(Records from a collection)
----------------------------------------

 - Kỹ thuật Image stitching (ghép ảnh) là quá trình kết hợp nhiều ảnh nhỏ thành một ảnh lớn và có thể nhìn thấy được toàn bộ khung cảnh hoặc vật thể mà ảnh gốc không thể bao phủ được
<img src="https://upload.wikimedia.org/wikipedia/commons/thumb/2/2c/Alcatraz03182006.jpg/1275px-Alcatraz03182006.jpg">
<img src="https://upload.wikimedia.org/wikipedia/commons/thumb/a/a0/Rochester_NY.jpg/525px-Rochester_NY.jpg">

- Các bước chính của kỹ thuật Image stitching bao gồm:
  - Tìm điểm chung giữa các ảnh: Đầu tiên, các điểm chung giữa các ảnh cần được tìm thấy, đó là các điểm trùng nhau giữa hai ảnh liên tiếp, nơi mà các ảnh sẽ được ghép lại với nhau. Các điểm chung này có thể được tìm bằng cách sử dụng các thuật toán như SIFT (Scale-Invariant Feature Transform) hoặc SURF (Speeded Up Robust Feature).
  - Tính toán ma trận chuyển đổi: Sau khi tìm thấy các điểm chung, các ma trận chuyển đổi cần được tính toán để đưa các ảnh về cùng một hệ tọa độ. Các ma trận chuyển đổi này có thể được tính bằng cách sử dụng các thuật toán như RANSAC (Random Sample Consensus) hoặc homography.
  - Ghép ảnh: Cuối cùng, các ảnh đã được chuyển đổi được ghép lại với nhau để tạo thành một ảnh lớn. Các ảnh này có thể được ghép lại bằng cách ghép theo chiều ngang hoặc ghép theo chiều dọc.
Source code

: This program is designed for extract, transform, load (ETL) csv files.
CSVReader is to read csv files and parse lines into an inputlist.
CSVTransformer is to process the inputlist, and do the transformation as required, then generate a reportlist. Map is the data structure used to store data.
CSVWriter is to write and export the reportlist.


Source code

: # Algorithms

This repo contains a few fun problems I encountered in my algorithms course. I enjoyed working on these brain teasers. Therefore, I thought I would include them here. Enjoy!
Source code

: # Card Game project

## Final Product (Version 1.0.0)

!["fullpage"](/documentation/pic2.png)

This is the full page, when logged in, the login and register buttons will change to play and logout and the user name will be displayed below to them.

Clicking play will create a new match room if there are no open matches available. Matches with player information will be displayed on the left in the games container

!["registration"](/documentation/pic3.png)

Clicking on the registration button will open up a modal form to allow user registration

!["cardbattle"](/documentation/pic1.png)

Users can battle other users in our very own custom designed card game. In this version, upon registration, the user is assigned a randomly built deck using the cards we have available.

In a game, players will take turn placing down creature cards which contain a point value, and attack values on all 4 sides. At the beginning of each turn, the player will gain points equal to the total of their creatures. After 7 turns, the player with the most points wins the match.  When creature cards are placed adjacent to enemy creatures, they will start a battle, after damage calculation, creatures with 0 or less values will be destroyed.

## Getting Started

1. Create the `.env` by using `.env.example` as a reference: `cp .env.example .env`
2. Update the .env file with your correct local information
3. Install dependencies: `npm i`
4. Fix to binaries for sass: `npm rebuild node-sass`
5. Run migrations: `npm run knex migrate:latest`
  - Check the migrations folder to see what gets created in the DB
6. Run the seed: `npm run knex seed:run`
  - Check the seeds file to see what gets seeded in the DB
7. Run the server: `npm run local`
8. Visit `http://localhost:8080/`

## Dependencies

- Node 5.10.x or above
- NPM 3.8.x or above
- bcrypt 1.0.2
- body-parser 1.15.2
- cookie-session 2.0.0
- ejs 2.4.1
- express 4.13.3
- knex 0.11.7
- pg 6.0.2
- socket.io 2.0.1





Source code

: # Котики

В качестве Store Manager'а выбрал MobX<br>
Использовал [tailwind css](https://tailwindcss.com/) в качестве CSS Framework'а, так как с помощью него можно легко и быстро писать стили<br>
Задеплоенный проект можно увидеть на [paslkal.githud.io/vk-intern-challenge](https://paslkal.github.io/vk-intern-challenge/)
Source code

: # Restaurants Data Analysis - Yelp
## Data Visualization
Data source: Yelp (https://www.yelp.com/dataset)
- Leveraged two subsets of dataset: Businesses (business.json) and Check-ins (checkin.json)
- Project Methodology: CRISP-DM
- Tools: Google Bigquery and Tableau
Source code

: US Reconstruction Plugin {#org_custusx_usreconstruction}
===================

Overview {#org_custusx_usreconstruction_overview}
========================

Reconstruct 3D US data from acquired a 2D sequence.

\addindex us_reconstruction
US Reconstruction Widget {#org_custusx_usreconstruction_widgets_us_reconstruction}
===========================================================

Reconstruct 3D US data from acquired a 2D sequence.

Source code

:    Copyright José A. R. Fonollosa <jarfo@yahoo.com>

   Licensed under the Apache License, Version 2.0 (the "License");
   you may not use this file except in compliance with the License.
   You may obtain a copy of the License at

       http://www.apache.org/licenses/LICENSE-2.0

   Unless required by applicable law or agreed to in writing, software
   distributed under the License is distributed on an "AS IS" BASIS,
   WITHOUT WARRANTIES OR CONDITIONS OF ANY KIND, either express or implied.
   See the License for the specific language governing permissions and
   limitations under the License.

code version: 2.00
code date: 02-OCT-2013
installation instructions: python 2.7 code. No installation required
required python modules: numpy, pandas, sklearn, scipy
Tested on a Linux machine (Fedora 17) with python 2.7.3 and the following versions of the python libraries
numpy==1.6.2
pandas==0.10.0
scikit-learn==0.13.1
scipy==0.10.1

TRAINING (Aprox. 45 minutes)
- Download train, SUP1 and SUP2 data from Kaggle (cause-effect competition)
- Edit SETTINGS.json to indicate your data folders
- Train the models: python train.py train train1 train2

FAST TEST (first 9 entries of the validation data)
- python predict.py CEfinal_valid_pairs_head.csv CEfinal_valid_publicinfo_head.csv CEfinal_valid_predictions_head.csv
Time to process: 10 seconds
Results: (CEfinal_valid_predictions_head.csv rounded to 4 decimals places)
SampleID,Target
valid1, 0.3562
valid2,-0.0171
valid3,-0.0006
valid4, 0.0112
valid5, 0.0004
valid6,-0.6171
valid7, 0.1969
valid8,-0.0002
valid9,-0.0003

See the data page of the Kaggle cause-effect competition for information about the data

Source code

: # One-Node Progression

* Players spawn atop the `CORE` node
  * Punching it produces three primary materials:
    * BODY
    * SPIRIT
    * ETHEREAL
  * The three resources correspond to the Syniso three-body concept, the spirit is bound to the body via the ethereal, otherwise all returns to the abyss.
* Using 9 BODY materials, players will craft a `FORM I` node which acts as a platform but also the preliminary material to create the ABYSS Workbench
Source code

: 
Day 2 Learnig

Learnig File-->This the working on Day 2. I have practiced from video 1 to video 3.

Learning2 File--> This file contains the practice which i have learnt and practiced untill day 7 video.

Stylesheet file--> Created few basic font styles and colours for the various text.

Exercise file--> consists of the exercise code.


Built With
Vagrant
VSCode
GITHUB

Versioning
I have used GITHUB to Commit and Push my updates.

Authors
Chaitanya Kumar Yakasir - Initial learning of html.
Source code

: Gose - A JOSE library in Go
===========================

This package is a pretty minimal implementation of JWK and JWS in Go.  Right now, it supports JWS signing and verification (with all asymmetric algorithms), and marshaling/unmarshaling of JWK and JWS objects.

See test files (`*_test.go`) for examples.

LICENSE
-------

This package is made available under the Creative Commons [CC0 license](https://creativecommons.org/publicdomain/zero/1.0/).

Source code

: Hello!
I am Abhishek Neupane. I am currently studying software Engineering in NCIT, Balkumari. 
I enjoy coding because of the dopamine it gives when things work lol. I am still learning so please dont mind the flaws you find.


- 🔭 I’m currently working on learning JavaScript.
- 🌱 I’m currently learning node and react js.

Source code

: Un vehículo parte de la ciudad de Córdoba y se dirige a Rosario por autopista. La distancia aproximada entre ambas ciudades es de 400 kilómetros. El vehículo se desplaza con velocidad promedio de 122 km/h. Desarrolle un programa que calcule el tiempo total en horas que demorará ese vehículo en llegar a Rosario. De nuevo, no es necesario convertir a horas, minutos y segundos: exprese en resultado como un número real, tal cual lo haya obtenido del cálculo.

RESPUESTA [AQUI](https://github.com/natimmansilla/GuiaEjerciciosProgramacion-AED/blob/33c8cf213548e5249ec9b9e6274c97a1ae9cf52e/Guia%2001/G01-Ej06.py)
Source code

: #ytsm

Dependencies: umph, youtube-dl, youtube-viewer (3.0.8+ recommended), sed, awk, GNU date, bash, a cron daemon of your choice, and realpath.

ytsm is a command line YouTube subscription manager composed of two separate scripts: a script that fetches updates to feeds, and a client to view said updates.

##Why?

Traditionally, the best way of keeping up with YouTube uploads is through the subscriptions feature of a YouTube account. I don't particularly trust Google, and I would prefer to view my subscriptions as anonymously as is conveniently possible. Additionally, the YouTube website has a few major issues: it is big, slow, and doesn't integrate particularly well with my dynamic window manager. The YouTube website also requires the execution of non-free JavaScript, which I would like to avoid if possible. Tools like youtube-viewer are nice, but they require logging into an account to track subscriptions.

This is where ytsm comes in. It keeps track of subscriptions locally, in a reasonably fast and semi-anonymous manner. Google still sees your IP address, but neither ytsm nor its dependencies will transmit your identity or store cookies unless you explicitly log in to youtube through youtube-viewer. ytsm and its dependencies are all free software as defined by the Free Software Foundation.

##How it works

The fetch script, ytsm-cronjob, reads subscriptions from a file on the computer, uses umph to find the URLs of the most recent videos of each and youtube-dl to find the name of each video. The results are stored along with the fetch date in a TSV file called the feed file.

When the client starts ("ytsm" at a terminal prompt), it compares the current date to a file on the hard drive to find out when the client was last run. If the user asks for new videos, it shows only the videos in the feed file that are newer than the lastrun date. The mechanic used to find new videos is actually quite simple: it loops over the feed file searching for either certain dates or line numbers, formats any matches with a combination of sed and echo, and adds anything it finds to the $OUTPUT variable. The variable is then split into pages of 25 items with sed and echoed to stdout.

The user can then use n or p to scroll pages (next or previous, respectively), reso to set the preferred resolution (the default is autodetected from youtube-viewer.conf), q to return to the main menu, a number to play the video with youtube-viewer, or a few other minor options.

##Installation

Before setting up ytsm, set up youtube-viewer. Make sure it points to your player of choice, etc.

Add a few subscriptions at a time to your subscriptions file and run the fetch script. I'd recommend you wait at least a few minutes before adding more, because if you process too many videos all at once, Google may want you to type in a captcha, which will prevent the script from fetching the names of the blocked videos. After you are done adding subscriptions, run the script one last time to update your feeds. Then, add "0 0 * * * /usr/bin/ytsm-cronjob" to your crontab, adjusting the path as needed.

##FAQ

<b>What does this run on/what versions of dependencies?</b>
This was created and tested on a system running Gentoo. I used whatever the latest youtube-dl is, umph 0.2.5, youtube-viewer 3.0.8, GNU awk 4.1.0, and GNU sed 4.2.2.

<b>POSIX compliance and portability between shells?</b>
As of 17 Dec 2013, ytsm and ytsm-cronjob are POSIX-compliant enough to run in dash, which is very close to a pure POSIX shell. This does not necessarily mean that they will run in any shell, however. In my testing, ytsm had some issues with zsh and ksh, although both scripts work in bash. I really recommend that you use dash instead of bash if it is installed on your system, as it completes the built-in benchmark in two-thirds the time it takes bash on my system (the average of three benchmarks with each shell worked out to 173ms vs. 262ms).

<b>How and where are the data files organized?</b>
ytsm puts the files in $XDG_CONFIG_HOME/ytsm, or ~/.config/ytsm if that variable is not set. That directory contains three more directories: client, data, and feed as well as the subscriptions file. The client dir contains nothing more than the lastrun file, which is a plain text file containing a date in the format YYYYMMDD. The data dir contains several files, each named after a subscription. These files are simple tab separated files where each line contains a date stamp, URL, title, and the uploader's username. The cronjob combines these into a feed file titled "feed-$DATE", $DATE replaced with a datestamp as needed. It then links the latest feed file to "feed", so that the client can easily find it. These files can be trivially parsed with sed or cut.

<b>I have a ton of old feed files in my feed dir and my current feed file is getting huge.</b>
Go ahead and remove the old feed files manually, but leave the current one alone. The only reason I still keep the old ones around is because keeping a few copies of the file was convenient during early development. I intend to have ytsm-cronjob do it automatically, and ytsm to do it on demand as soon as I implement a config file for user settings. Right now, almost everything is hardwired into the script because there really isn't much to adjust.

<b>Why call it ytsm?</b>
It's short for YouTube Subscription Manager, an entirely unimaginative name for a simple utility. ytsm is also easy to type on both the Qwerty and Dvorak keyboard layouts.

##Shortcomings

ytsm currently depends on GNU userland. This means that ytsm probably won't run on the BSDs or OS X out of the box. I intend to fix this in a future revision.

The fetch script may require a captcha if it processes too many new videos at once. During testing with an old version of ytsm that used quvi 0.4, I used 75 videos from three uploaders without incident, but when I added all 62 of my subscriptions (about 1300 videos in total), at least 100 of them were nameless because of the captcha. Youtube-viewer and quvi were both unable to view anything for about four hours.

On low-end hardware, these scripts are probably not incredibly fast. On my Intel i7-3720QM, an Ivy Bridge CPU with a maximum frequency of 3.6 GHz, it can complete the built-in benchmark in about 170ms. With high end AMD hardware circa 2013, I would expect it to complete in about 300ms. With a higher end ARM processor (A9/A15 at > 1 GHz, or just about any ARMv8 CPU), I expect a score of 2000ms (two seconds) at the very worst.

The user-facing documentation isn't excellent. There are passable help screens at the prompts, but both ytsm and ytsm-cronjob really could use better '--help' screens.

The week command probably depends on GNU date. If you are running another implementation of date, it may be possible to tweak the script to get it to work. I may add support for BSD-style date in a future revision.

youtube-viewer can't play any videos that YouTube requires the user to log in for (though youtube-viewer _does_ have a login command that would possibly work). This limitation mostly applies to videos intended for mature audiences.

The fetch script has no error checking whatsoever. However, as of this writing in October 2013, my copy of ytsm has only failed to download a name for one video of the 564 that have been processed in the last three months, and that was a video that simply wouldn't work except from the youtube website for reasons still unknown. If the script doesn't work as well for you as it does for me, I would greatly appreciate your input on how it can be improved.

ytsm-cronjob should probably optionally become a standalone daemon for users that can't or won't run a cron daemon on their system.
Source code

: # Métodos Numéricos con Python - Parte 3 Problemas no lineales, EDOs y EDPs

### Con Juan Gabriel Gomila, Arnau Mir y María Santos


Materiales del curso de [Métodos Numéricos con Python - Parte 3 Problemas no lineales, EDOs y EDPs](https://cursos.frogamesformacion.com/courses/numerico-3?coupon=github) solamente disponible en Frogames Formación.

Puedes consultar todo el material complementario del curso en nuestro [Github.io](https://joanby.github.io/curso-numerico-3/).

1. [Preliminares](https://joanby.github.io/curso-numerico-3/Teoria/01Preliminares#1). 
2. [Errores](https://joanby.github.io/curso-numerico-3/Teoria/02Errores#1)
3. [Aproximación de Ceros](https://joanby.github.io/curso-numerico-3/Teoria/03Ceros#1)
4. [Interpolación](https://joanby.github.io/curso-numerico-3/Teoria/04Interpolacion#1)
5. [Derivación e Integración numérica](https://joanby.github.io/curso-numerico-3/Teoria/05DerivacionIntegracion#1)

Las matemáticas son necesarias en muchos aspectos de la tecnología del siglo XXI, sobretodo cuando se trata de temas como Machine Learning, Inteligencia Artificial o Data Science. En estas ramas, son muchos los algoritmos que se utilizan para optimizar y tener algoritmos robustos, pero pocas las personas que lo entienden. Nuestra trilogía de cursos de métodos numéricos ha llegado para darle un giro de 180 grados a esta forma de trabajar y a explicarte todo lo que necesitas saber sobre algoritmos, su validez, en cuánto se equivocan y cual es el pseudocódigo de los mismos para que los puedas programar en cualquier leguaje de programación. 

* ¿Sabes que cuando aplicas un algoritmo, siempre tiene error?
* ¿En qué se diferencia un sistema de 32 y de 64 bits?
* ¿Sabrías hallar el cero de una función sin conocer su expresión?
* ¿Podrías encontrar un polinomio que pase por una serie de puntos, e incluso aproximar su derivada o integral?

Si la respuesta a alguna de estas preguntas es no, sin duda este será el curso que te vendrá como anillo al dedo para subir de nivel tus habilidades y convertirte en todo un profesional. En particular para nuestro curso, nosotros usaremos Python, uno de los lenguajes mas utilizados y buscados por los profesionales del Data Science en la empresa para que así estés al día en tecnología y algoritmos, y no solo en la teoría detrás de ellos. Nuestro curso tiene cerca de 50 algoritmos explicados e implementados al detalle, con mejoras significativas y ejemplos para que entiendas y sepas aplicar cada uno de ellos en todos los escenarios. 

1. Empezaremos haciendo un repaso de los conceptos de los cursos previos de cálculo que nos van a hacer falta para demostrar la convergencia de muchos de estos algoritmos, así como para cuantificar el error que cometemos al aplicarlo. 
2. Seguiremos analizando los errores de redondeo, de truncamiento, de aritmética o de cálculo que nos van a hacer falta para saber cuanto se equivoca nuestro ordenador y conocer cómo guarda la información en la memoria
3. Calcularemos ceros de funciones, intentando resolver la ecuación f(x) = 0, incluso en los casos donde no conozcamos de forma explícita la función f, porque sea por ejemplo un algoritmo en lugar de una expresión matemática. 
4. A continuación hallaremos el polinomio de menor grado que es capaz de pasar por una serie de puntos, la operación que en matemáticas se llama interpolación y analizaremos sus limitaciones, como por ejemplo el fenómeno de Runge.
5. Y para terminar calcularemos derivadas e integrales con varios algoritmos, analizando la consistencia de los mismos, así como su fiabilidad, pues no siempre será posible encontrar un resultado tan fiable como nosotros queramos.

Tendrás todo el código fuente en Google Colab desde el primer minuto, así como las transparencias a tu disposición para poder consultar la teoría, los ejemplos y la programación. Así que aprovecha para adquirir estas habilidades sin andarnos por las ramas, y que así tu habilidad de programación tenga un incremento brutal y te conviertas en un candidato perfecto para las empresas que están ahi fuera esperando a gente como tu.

----------------------------------------

TASK ITEM>
Reproduce the lines above, beginning at the line with "- Tools: Google Bigquery and Tableau" and stopping after the line with "numpy==1.6.2", exactly as they are.

EXPECTED ANSWER>
- Tools: Google Bigquery and Tableau
Source code

: US Reconstruction Plugin {#org_custusx_usreconstruction}
===================

Overview {#org_custusx_usreconstruction_overview}
========================

Reconstruct 3D US data from acquired a 2D sequence.

\addindex us_reconstruction
US Reconstruction Widget {#org_custusx_usreconstruction_widgets_us_reconstruction}
===========================================================

Reconstruct 3D US data from acquired a 2D sequence.

Source code

:    Copyright José A. R. Fonollosa <jarfo@yahoo.com>

   Licensed under the Apache License, Version 2.0 (the "License");
   you may not use this file except in compliance with the License.
   You may obtain a copy of the License at

       http://www.apache.org/licenses/LICENSE-2.0

   Unless required by applicable law or agreed to in writing, software
   distributed under the License is distributed on an "AS IS" BASIS,
   WITHOUT WARRANTIES OR CONDITIONS OF ANY KIND, either express or implied.
   See the License for the specific language governing permissions and
   limitations under the License.

code version: 2.00
code date: 02-OCT-2013
installation instructions: python 2.7 code. No installation required
required python modules: numpy, pandas, sklearn, scipy
Tested on a Linux machine (Fedora 17) with python 2.7.3 and the following versions of the python libraries
numpy==1.6.2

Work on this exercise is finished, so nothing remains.